A real-world example
A mid-sized discrete manufacturing company runs Oracle JD Edwards EnterpriseOne at their headquarters for finance, purchasing, and production planning. They also use ServiceNow for ITSM and have recently licensed the Source-to-Pay suite to streamline procurement operations across three regional plants. Before the integration, the procurement team received PDF purchase orders from the ERP each morning, manually entered them into ServiceNow, and then spent hours chasing discrepancies when suppliers asked about PO status or when JD Edwards numbers drifted from what ServiceNow showed. With JD Edwards connected to ServiceNow, every PO created in the ERP appears in ServiceNow within minutes of the next poll cycle, along with its line items, requested-delivery dates, and GL cost centers. The procurement team now sees live PO status without re-entry, and finance can reconcile expected commitments between systems without manual checking. Supplier onboarding in JD Edwards automatically flows into ServiceNow, cutting procurement setup time by 40 percent.
What you can do
- Sync purchase orders and line items from JD Edwards into ServiceNow's proc_po table, making them visible and actionable to procurement teams.
- Push suppliers (vendors and customers) from JD Edwards into ServiceNow's core_company table so procurement sees current vendor lists.
- Map JD Edwards GL accounts to ServiceNow cost centers and GL posting dimensions so financial reporting stays aligned.
- Handle JD Edwards session-token authentication, token expiry and re-auth on each poll cycle, and ServiceNow OAuth 2.0 client credentials with automatic refresh.
- Poll on your schedule with automatic retry, exponential backoff on failures, and a full audit trail so nothing is lost or duplicated.
Questions
- Which direction does data move between Oracle JD Edwards and ServiceNow?
- The flow is from JD Edwards into ServiceNow. Purchase orders, suppliers, GL accounts, and cost centers are pulled from JD Edwards and pushed into ServiceNow's procurement and finance modules. ml-connector does not write changes back to JD Edwards, so ServiceNow remains the system of record for procurement approvals and changes.

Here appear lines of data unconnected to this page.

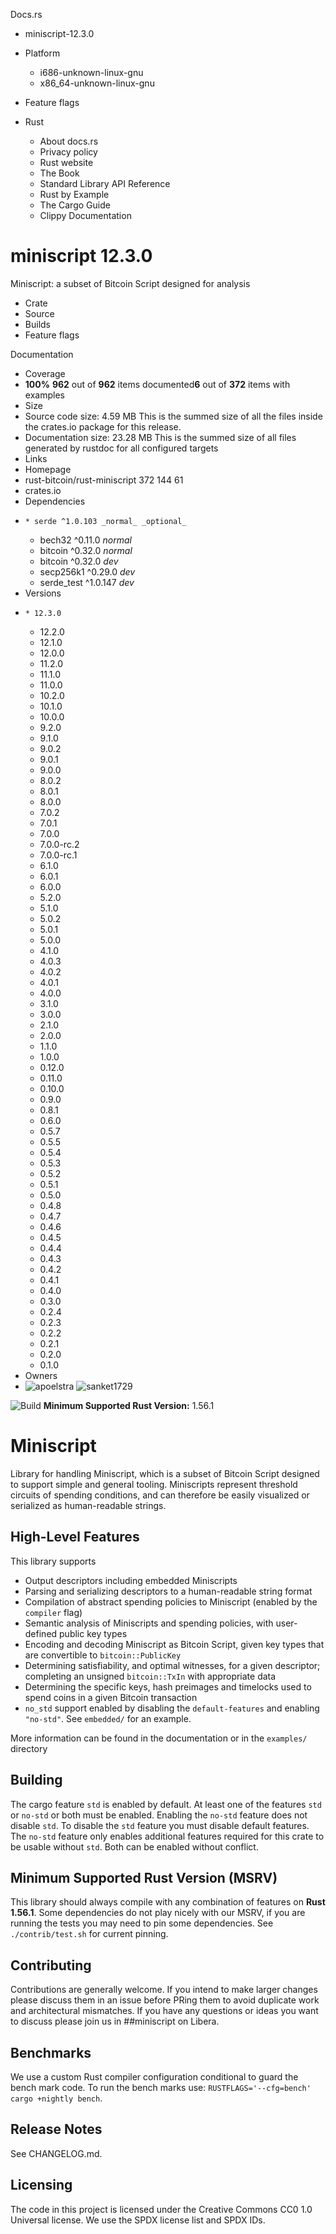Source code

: Docs.rs
  * miniscript-12.3.0
  * Platform
    * i686-unknown-linux-gnu
    * x86_64-unknown-linux-gnu
  * Feature flags


  * Rust
    * About docs.rs 
    * Privacy policy 
    * Rust website 
    * The Book 
    * Standard Library API Reference 
    * Rust by Example 
    * The Cargo Guide 
    * Clippy Documentation 


#  miniscript 12.3.0 
Miniscript: a subset of Bitcoin Script designed for analysis
  * Crate
  * Source
  * Builds
  * Feature flags


Documentation 
  * Coverage
  * **100%** **962** out of **962** items documented**6** out of **372** items with examples
  * Size
  * Source code size: 4.59 MB This is the summed size of all the files inside the crates.io package for this release.
  * Documentation size: 23.28 MB This is the summed size of all files generated by rustdoc for all configured targets
  * Links
  * Homepage 
  * rust-bitcoin/rust-miniscript 372 144 61 
  * crates.io 
  * Dependencies
  *     * serde ^1.0.103 _normal_ _optional_
    * bech32 ^0.11.0 _normal_
    * bitcoin ^0.32.0 _normal_
    * bitcoin ^0.32.0 _dev_
    * secp256k1 ^0.29.0 _dev_
    * serde_test ^1.0.147 _dev_
  * Versions
  *     * 12.3.0 
    * 12.2.0 
    * 12.1.0 
    * 12.0.0 
    * 11.2.0 
    * 11.1.0 
    * 11.0.0 
    * 10.2.0 
    * 10.1.0 
    * 10.0.0 
    * 9.2.0 
    * 9.1.0 
    * 9.0.2 
    * 9.0.1 
    * 9.0.0 
    * 8.0.2 
    * 8.0.1 
    * 8.0.0 
    * 7.0.2 
    * 7.0.1 
    * 7.0.0 
    * 7.0.0-rc.2 
    * 7.0.0-rc.1 
    * 6.1.0 
    * 6.0.1 
    * 6.0.0 
    * 5.2.0 
    * 5.1.0 
    * 5.0.2 
    * 5.0.1 
    * 5.0.0 
    * 4.1.0 
    * 4.0.3 
    * 4.0.2 
    * 4.0.1 
    * 4.0.0 
    * 3.1.0 
    * 3.0.0 
    * 2.1.0 
    * 2.0.0 
    * 1.1.0 
    * 1.0.0 
    * 0.12.0 
    * 0.11.0 
    * 0.10.0 
    * 0.9.0 
    * 0.8.1 
    * 0.6.0 
    * 0.5.7 
    * 0.5.5 
    * 0.5.4 
    * 0.5.3 
    * 0.5.2 
    * 0.5.1 
    * 0.5.0 
    * 0.4.8 
    * 0.4.7 
    * 0.4.6 
    * 0.4.5 
    * 0.4.4 
    * 0.4.3 
    * 0.4.2 
    * 0.4.1 
    * 0.4.0 
    * 0.3.0 
    * 0.2.4 
    * 0.2.3 
    * 0.2.2 
    * 0.2.1 
    * 0.2.0 
    * 0.1.0 
  * Owners
  * ![apoelstra](https://avatars.githubusercontent.com/u/1351933?v=4) ![sanket1729](https://avatars.githubusercontent.com/u/6881849?v=4)


![Build](https://github.com/rust-bitcoin/rust-miniscript/workflows/Continuous%20integration/badge.svg)
**Minimum Supported Rust Version:** 1.56.1
# Miniscript
Library for handling Miniscript, which is a subset of Bitcoin Script designed to support simple and general tooling. Miniscripts represent threshold circuits of spending conditions, and can therefore be easily visualized or serialized as human-readable strings.
## High-Level Features
This library supports
  * Output descriptors including embedded Miniscripts
  * Parsing and serializing descriptors to a human-readable string format
  * Compilation of abstract spending policies to Miniscript (enabled by the `compiler` flag)
  * Semantic analysis of Miniscripts and spending policies, with user-defined public key types
  * Encoding and decoding Miniscript as Bitcoin Script, given key types that are convertible to `bitcoin::PublicKey`
  * Determining satisfiability, and optimal witnesses, for a given descriptor; completing an unsigned `bitcoin::TxIn` with appropriate data
  * Determining the specific keys, hash preimages and timelocks used to spend coins in a given Bitcoin transaction
  * `no_std` support enabled by disabling the `default-features` and enabling `"no-std"`. See `embedded/` for an example.


More information can be found in the documentation or in the `examples/` directory
## Building
The cargo feature `std` is enabled by default. At least one of the features `std` or `no-std` or both must be enabled.
Enabling the `no-std` feature does not disable `std`. To disable the `std` feature you must disable default features. The `no-std` feature only enables additional features required for this crate to be usable without `std`. Both can be enabled without conflict.
## Minimum Supported Rust Version (MSRV)
This library should always compile with any combination of features on **Rust 1.56.1**.
Some dependencies do not play nicely with our MSRV, if you are running the tests you may need to pin some dependencies. See `./contrib/test.sh` for current pinning.
## Contributing
Contributions are generally welcome. If you intend to make larger changes please discuss them in an issue before PRing them to avoid duplicate work and architectural mismatches. If you have any questions or ideas you want to discuss please join us in ##miniscript on Libera.
## Benchmarks
We use a custom Rust compiler configuration conditional to guard the bench mark code. To run the bench marks use: `RUSTFLAGS='--cfg=bench' cargo +nightly bench`.
## Release Notes
See CHANGELOG.md.
## Licensing
The code in this project is licensed under the Creative Commons CC0 1.0 Universal license. We use the SPDX license list and SPDX IDs.
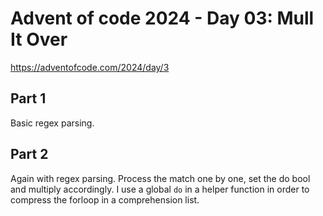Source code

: # Advent of code 2024 - Day 03: Mull It Over

https://adventofcode.com/2024/day/3

## Part 1

Basic regex parsing.

## Part 2

Again with regex parsing. Process the match one by one, set the do bool and multiply accordingly. I use a global `do` in a helper function in order to compress the forloop in a comprehension list.
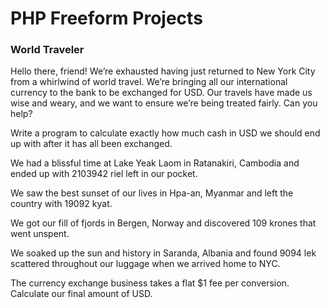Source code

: # PHP Freeform Projects

### World Traveler
Hello there, friend! We’re exhausted having just returned to New York City from a whirlwind of world travel. We’re bringing all our international currency to the bank to be exchanged for USD. Our travels have made us wise and weary, and we want to ensure we’re being treated fairly. Can you help?

Write a program to calculate exactly how much cash in USD we should end up with after it has all been exchanged.

We had a blissful time at Lake Yeak Laom in Ratanakiri, Cambodia and ended up with 2103942 riel left in our pocket.

We saw the best sunset of our lives in Hpa-an, Myanmar and left the country with 19092 kyat.

We got our fill of fjords in Bergen, Norway and discovered 109 krones that went unspent.

We soaked up the sun and history in Saranda, Albania and found 9094 lek scattered throughout our luggage when we arrived home to NYC.

The currency exchange business takes a flat $1 fee per conversion. Calculate our final amount of USD.
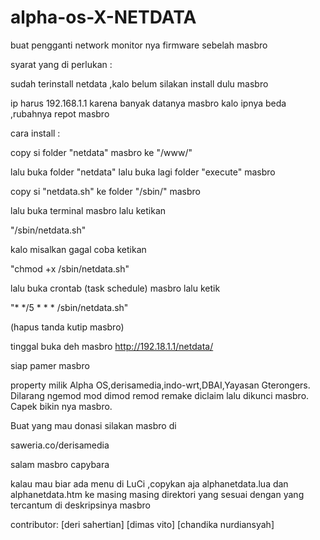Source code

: # alpha-os-X-NETDATA
buat pengganti network monitor nya firmware sebelah masbro


syarat yang di perlukan :

sudah terinstall netdata ,kalo belum silakan install dulu masbro

ip harus 192.168.1.1 karena banyak datanya masbro kalo ipnya beda ,rubahnya repot masbro


cara install :

copy si folder "netdata" masbro ke "/www/"

lalu buka folder "netdata" lalu buka lagi folder "execute" masbro

copy si "netdata.sh" ke folder "/sbin/" masbro


lalu buka terminal masbro
lalu ketikan 

"/sbin/netdata.sh"

kalo misalkan gagal coba ketikan

"chmod +x /sbin/netdata.sh"

lalu buka crontab (task schedule) masbro
lalu ketik 

"* */5 * * * /sbin/netdata.sh"

(hapus tanda kutip masbro)

tinggal buka deh masbro 
http://192.18.1.1/netdata/

siap pamer masbro

property milik Alpha OS,derisamedia,indo-wrt,DBAI,Yayasan Gterongers.
Dilarang ngemod mod dimod remod remake diclaim lalu dikunci masbro. Capek bikin nya masbro.

Buat yang mau donasi silakan masbro
di 

saweria.co/derisamedia

salam masbro capybara

kalau mau biar ada menu di LuCi ,copykan aja alphanetdata.lua dan alphanetdata.htm ke masing masing direktori yang sesuai dengan yang tercantum di deskripsinya masbro

contributor:
[deri sahertian]
[dimas vito]
[chandika nurdiansyah]
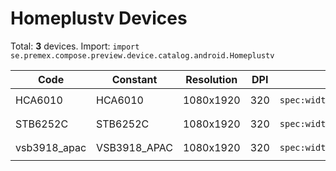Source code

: # Homeplustv Devices

Total: **3** devices. Import: `import se.premex.compose.preview.device.catalog.android.Homeplustv`

| Code | Constant | Resolution | DPI | Compose Spec | Preview Usage |
|------|----------|------------|-----|-------------|---------------|
| HCA6010 | HCA6010 | 1080x1920 | 320 | `spec:width=1080px,height=1920px,dpi=320` | `@Preview(device = Homeplustv.HCA6010)` |
| STB6252C | STB6252C | 1080x1920 | 320 | `spec:width=1080px,height=1920px,dpi=320` | `@Preview(device = Homeplustv.STB6252C)` |
| vsb3918_apac | VSB3918_APAC | 1080x1920 | 320 | `spec:width=1080px,height=1920px,dpi=320` | `@Preview(device = Homeplustv.VSB3918_APAC)` |

<!-- Generated automatically. Do not edit manually. -->

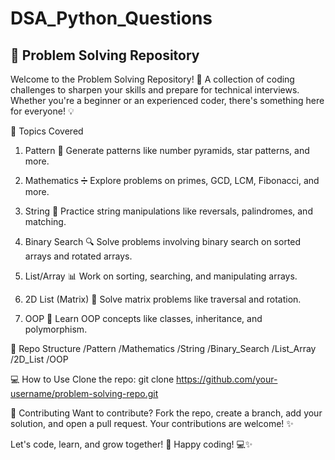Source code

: # DSA_Python_Questions

## 🚀 Problem Solving Repository
Welcome to the Problem Solving Repository! 🎉 A collection of coding challenges to sharpen your skills and prepare for technical interviews. Whether you're a beginner or an experienced coder, there's something here for everyone! 💡

📝 Topics Covered
1. Pattern 🔲
Generate patterns like number pyramids, star patterns, and more.

2. Mathematics ➗
Explore problems on primes, GCD, LCM, Fibonacci, and more.

3. String 💬
Practice string manipulations like reversals, palindromes, and matching.

4. Binary Search 🔍
Solve problems involving binary search on sorted arrays and rotated arrays.

5. List/Array 📊
Work on sorting, searching, and manipulating arrays.

6. 2D List (Matrix) 📅
Solve matrix problems like traversal and rotation.

7. OOP 🧩
Learn OOP concepts like classes, inheritance, and polymorphism.

📁 Repo Structure
/Pattern
/Mathematics
/String
/Binary_Search
/List_Array
/2D_List
/OOP


💻 How to Use
Clone the repo:
git clone https://github.com/your-username/problem-solving-repo.git

🤝 Contributing
Want to contribute? Fork the repo, create a branch, add your solution, and open a pull request. Your contributions are welcome! ✨

Let's code, learn, and grow together! 🚀 Happy coding! 💻✨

- How does ml-connector handle JD Edwards AIS Server authentication and token expiry?
- JD Edwards session tokens are valid for 30 to 60 minutes by default. ml-connector requests a fresh token before each poll cycle using the supplied service-account username and password, stores it encrypted, and monitors for HTTP 444 (invalid token) responses. If a token expires mid-request, ml-connector re-authenticates and retries, so token expiry never causes data loss.
- What happens if a purchase order or supplier is already in both systems?
- ml-connector deduplicates using the PO number (from JD Edwards F4301) and supplier code (from F0101), so the same record is never inserted twice. If a record already exists in ServiceNow, ml-connector skips the insert or updates it if the source data has changed, and logs the action in the audit trail.